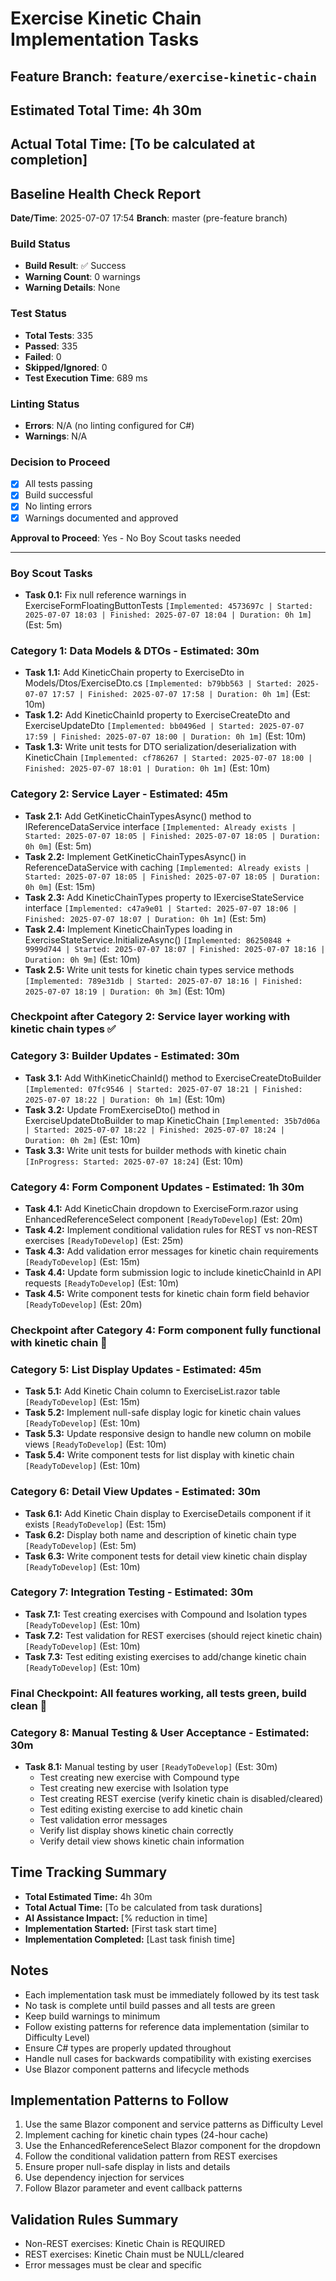 # Exercise Kinetic Chain Implementation Tasks

## Feature Branch: `feature/exercise-kinetic-chain`
## Estimated Total Time: 4h 30m
## Actual Total Time: [To be calculated at completion]

## Baseline Health Check Report
**Date/Time**: 2025-07-07 17:54
**Branch**: master (pre-feature branch)

### Build Status
- **Build Result**: ✅ Success
- **Warning Count**: 0 warnings
- **Warning Details**: None

### Test Status
- **Total Tests**: 335
- **Passed**: 335
- **Failed**: 0
- **Skipped/Ignored**: 0
- **Test Execution Time**: 689 ms

### Linting Status
- **Errors**: N/A (no linting configured for C#)
- **Warnings**: N/A

### Decision to Proceed
- [x] All tests passing
- [x] Build successful
- [x] No linting errors
- [x] Warnings documented and approved

**Approval to Proceed**: Yes - No Boy Scout tasks needed

---

### Boy Scout Tasks
- **Task 0.1:** Fix null reference warnings in ExerciseFormFloatingButtonTests `[Implemented: 4573697c | Started: 2025-07-07 18:03 | Finished: 2025-07-07 18:04 | Duration: 0h 1m]` (Est: 5m)

### Category 1: Data Models & DTOs - Estimated: 30m
- **Task 1.1:** Add KineticChain property to ExerciseDto in Models/Dtos/ExerciseDto.cs `[Implemented: b79bb563 | Started: 2025-07-07 17:57 | Finished: 2025-07-07 17:58 | Duration: 0h 1m]` (Est: 10m)
- **Task 1.2:** Add KineticChainId property to ExerciseCreateDto and ExerciseUpdateDto `[Implemented: bb0496ed | Started: 2025-07-07 17:59 | Finished: 2025-07-07 18:00 | Duration: 0h 1m]` (Est: 10m)
- **Task 1.3:** Write unit tests for DTO serialization/deserialization with KineticChain `[Implemented: cf786267 | Started: 2025-07-07 18:00 | Finished: 2025-07-07 18:01 | Duration: 0h 1m]` (Est: 10m)

### Category 2: Service Layer - Estimated: 45m
- **Task 2.1:** Add GetKineticChainTypesAsync() method to IReferenceDataService interface `[Implemented: Already exists | Started: 2025-07-07 18:05 | Finished: 2025-07-07 18:05 | Duration: 0h 0m]` (Est: 5m)
- **Task 2.2:** Implement GetKineticChainTypesAsync() in ReferenceDataService with caching `[Implemented: Already exists | Started: 2025-07-07 18:05 | Finished: 2025-07-07 18:05 | Duration: 0h 0m]` (Est: 15m)
- **Task 2.3:** Add KineticChainTypes property to IExerciseStateService interface `[Implemented: c47a9e01 | Started: 2025-07-07 18:06 | Finished: 2025-07-07 18:07 | Duration: 0h 1m]` (Est: 5m)
- **Task 2.4:** Implement KineticChainTypes loading in ExerciseStateService.InitializeAsync() `[Implemented: 86250848 + 9999d744 | Started: 2025-07-07 18:07 | Finished: 2025-07-07 18:16 | Duration: 0h 9m]` (Est: 10m)
- **Task 2.5:** Write unit tests for kinetic chain types service methods `[Implemented: 789e31db | Started: 2025-07-07 18:16 | Finished: 2025-07-07 18:19 | Duration: 0h 3m]` (Est: 10m)

### Checkpoint after Category 2: Service layer working with kinetic chain types ✅

### Category 3: Builder Updates - Estimated: 30m
- **Task 3.1:** Add WithKineticChainId() method to ExerciseCreateDtoBuilder `[Implemented: 07fc9546 | Started: 2025-07-07 18:21 | Finished: 2025-07-07 18:22 | Duration: 0h 1m]` (Est: 10m)
- **Task 3.2:** Update FromExerciseDto() method in ExerciseUpdateDtoBuilder to map KineticChain `[Implemented: 35b7d06a | Started: 2025-07-07 18:22 | Finished: 2025-07-07 18:24 | Duration: 0h 2m]` (Est: 10m)
- **Task 3.3:** Write unit tests for builder methods with kinetic chain `[InProgress: Started: 2025-07-07 18:24]` (Est: 10m)

### Category 4: Form Component Updates - Estimated: 1h 30m
- **Task 4.1:** Add KineticChain dropdown to ExerciseForm.razor using EnhancedReferenceSelect component `[ReadyToDevelop]` (Est: 20m)
- **Task 4.2:** Implement conditional validation rules for REST vs non-REST exercises `[ReadyToDevelop]` (Est: 25m)
- **Task 4.3:** Add validation error messages for kinetic chain requirements `[ReadyToDevelop]` (Est: 15m)
- **Task 4.4:** Update form submission logic to include kineticChainId in API requests `[ReadyToDevelop]` (Est: 10m)
- **Task 4.5:** Write component tests for kinetic chain form field behavior `[ReadyToDevelop]` (Est: 20m)

### Checkpoint after Category 4: Form component fully functional with kinetic chain 🛑

### Category 5: List Display Updates - Estimated: 45m
- **Task 5.1:** Add Kinetic Chain column to ExerciseList.razor table `[ReadyToDevelop]` (Est: 15m)
- **Task 5.2:** Implement null-safe display logic for kinetic chain values `[ReadyToDevelop]` (Est: 10m)
- **Task 5.3:** Update responsive design to handle new column on mobile views `[ReadyToDevelop]` (Est: 10m)
- **Task 5.4:** Write component tests for list display with kinetic chain `[ReadyToDevelop]` (Est: 10m)

### Category 6: Detail View Updates - Estimated: 30m
- **Task 6.1:** Add Kinetic Chain display to ExerciseDetails component if it exists `[ReadyToDevelop]` (Est: 15m)
- **Task 6.2:** Display both name and description of kinetic chain type `[ReadyToDevelop]` (Est: 5m)
- **Task 6.3:** Write component tests for detail view kinetic chain display `[ReadyToDevelop]` (Est: 10m)

### Category 7: Integration Testing - Estimated: 30m
- **Task 7.1:** Test creating exercises with Compound and Isolation types `[ReadyToDevelop]` (Est: 10m)
- **Task 7.2:** Test validation for REST exercises (should reject kinetic chain) `[ReadyToDevelop]` (Est: 10m)
- **Task 7.3:** Test editing existing exercises to add/change kinetic chain `[ReadyToDevelop]` (Est: 10m)

### Final Checkpoint: All features working, all tests green, build clean 🛑

### Category 8: Manual Testing & User Acceptance - Estimated: 30m
- **Task 8.1:** Manual testing by user `[ReadyToDevelop]` (Est: 30m)
  - Test creating new exercise with Compound type
  - Test creating new exercise with Isolation type
  - Test creating REST exercise (verify kinetic chain is disabled/cleared)
  - Test editing existing exercise to add kinetic chain
  - Test validation error messages
  - Verify list display shows kinetic chain correctly
  - Verify detail view shows kinetic chain information

## Time Tracking Summary
- **Total Estimated Time:** 4h 30m
- **Total Actual Time:** [To be calculated from task durations]
- **AI Assistance Impact:** [% reduction in time]
- **Implementation Started:** [First task start time]
- **Implementation Completed:** [Last task finish time]

## Notes
- Each implementation task must be immediately followed by its test task
- No task is complete until build passes and all tests are green
- Keep build warnings to minimum
- Follow existing patterns for reference data implementation (similar to Difficulty Level)
- Ensure C# types are properly updated throughout
- Handle null cases for backwards compatibility with existing exercises
- Use Blazor component patterns and lifecycle methods

## Implementation Patterns to Follow
1. Use the same Blazor component and service patterns as Difficulty Level
2. Implement caching for kinetic chain types (24-hour cache)
3. Use the EnhancedReferenceSelect Blazor component for the dropdown
4. Follow the conditional validation pattern from REST exercises
5. Ensure proper null-safe display in lists and details
6. Use dependency injection for services
7. Follow Blazor parameter and event callback patterns

## Validation Rules Summary
- Non-REST exercises: Kinetic Chain is REQUIRED
- REST exercises: Kinetic Chain must be NULL/cleared
- Error messages must be clear and specific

----

__WHAT IS EXPECTED__
Give back the entries above exactly as they stand. Leave the images out.

__EXERCISE OUTPUT__
 # Exercise Kinetic Chain Implementation Tasks

## Feature Branch: `feature/exercise-kinetic-chain`
## Estimated Total Time: 4h 30m
## Actual Total Time: [To be calculated at completion]

## Baseline Health Check Report
**Date/Time**: 2025-07-07 17:54
**Branch**: master (pre-feature branch)

### Build Status
- **Build Result**: ✅ Success
- **Warning Count**: 0 warnings
- **Warning Details**: None

### Test Status
- **Total Tests**: 335
- **Passed**: 335
- **Failed**: 0
- **Skipped/Ignored**: 0
- **Test Execution Time**: 689 ms

### Linting Status
- **Errors**: N/A (no linting configured for C#)
- **Warnings**: N/A

### Decision to Proceed
- [x] All tests passing
- [x] Build successful
- [x] No linting errors
- [x] Warnings documented and approved

**Approval to Proceed**: Yes - No Boy Scout tasks needed

---

### Boy Scout Tasks
- **Task 0.1:** Fix null reference warnings in ExerciseFormFloatingButtonTests `[Implemented: 4573697c | Started: 2025-07-07 18:03 | Finished: 2025-07-07 18:04 | Duration: 0h 1m]` (Est: 5m)

### Category 1: Data Models & DTOs - Estimated: 30m
- **Task 1.1:** Add KineticChain property to ExerciseDto in Models/Dtos/ExerciseDto.cs `[Implemented: b79bb563 | Started: 2025-07-07 17:57 | Finished: 2025-07-07 17:58 | Duration: 0h 1m]` (Est: 10m)
- **Task 1.2:** Add KineticChainId property to ExerciseCreateDto and ExerciseUpdateDto `[Implemented: bb0496ed | Started: 2025-07-07 17:59 | Finished: 2025-07-07 18:00 | Duration: 0h 1m]` (Est: 10m)
- **Task 1.3:** Write unit tests for DTO serialization/deserialization with KineticChain `[Implemented: cf786267 | Started: 2025-07-07 18:00 | Finished: 2025-07-07 18:01 | Duration: 0h 1m]` (Est: 10m)

### Category 2: Service Layer - Estimated: 45m
- **Task 2.1:** Add GetKineticChainTypesAsync() method to IReferenceDataService interface `[Implemented: Already exists | Started: 2025-07-07 18:05 | Finished: 2025-07-07 18:05 | Duration: 0h 0m]` (Est: 5m)
- **Task 2.2:** Implement GetKineticChainTypesAsync() in ReferenceDataService with caching `[Implemented: Already exists | Started: 2025-07-07 18:05 | Finished: 2025-07-07 18:05 | Duration: 0h 0m]` (Est: 15m)
- **Task 2.3:** Add KineticChainTypes property to IExerciseStateService interface `[Implemented: c47a9e01 | Started: 2025-07-07 18:06 | Finished: 2025-07-07 18:07 | Duration: 0h 1m]` (Est: 5m)
- **Task 2.4:** Implement KineticChainTypes loading in ExerciseStateService.InitializeAsync() `[Implemented: 86250848 + 9999d744 | Started: 2025-07-07 18:07 | Finished: 2025-07-07 18:16 | Duration: 0h 9m]` (Est: 10m)
- **Task 2.5:** Write unit tests for kinetic chain types service methods `[Implemented: 789e31db | Started: 2025-07-07 18:16 | Finished: 2025-07-07 18:19 | Duration: 0h 3m]` (Est: 10m)

### Checkpoint after Category 2: Service layer working with kinetic chain types ✅

### Category 3: Builder Updates - Estimated: 30m
- **Task 3.1:** Add WithKineticChainId() method to ExerciseCreateDtoBuilder `[Implemented: 07fc9546 | Started: 2025-07-07 18:21 | Finished: 2025-07-07 18:22 | Duration: 0h 1m]` (Est: 10m)
- **Task 3.2:** Update FromExerciseDto() method in ExerciseUpdateDtoBuilder to map KineticChain `[Implemented: 35b7d06a | Started: 2025-07-07 18:22 | Finished: 2025-07-07 18:24 | Duration: 0h 2m]` (Est: 10m)
- **Task 3.3:** Write unit tests for builder methods with kinetic chain `[InProgress: Started: 2025-07-07 18:24]` (Est: 10m)

### Category 4: Form Component Updates - Estimated: 1h 30m
- **Task 4.1:** Add KineticChain dropdown to ExerciseForm.razor using EnhancedReferenceSelect component `[ReadyToDevelop]` (Est: 20m)
- **Task 4.2:** Implement conditional validation rules for REST vs non-REST exercises `[ReadyToDevelop]` (Est: 25m)
- **Task 4.3:** Add validation error messages for kinetic chain requirements `[ReadyToDevelop]` (Est: 15m)
- **Task 4.4:** Update form submission logic to include kineticChainId in API requests `[ReadyToDevelop]` (Est: 10m)
- **Task 4.5:** Write component tests for kinetic chain form field behavior `[ReadyToDevelop]` (Est: 20m)

### Checkpoint after Category 4: Form component fully functional with kinetic chain 🛑

### Category 5: List Display Updates - Estimated: 45m
- **Task 5.1:** Add Kinetic Chain column to ExerciseList.razor table `[ReadyToDevelop]` (Est: 15m)
- **Task 5.2:** Implement null-safe display logic for kinetic chain values `[ReadyToDevelop]` (Est: 10m)
- **Task 5.3:** Update responsive design to handle new column on mobile views `[ReadyToDevelop]` (Est: 10m)
- **Task 5.4:** Write component tests for list display with kinetic chain `[ReadyToDevelop]` (Est: 10m)

### Category 6: Detail View Updates - Estimated: 30m
- **Task 6.1:** Add Kinetic Chain display to ExerciseDetails component if it exists `[ReadyToDevelop]` (Est: 15m)
- **Task 6.2:** Display both name and description of kinetic chain type `[ReadyToDevelop]` (Est: 5m)
- **Task 6.3:** Write component tests for detail view kinetic chain display `[ReadyToDevelop]` (Est: 10m)

### Category 7: Integration Testing - Estimated: 30m
- **Task 7.1:** Test creating exercises with Compound and Isolation types `[ReadyToDevelop]` (Est: 10m)
- **Task 7.2:** Test validation for REST exercises (should reject kinetic chain) `[ReadyToDevelop]` (Est: 10m)
- **Task 7.3:** Test editing existing exercises to add/change kinetic chain `[ReadyToDevelop]` (Est: 10m)

### Final Checkpoint: All features working, all tests green, build clean 🛑

### Category 8: Manual Testing & User Acceptance - Estimated: 30m
- **Task 8.1:** Manual testing by user `[ReadyToDevelop]` (Est: 30m)
  - Test creating new exercise with Compound type
  - Test creating new exercise with Isolation type
  - Test creating REST exercise (verify kinetic chain is disabled/cleared)
  - Test editing existing exercise to add kinetic chain
  - Test validation error messages
  - Verify list display shows kinetic chain correctly
  - Verify detail view shows kinetic chain information

## Time Tracking Summary
- **Total Estimated Time:** 4h 30m
- **Total Actual Time:** [To be calculated from task durations]
- **AI Assistance Impact:** [% reduction in time]
- **Implementation Started:** [First task start time]
- **Implementation Completed:** [Last task finish time]

## Notes
- Each implementation task must be immediately followed by its test task
- No task is complete until build passes and all tests are green
- Keep build warnings to minimum
- Follow existing patterns for reference data implementation (similar to Difficulty Level)
- Ensure C# types are properly updated throughout
- Handle null cases for backwards compatibility with existing exercises
- Use Blazor component patterns and lifecycle methods

## Implementation Patterns to Follow
1. Use the same Blazor component and service patterns as Difficulty Level
2. Implement caching for kinetic chain types (24-hour cache)
3. Use the EnhancedReferenceSelect Blazor component for the dropdown
4. Follow the conditional validation pattern from REST exercises
5. Ensure proper null-safe display in lists and details
6. Use dependency injection for services
7. Follow Blazor parameter and event callback patterns

## Validation Rules Summary
- Non-REST exercises: Kinetic Chain is REQUIRED
- REST exercises: Kinetic Chain must be NULL/cleared
- Error messages must be clear and specific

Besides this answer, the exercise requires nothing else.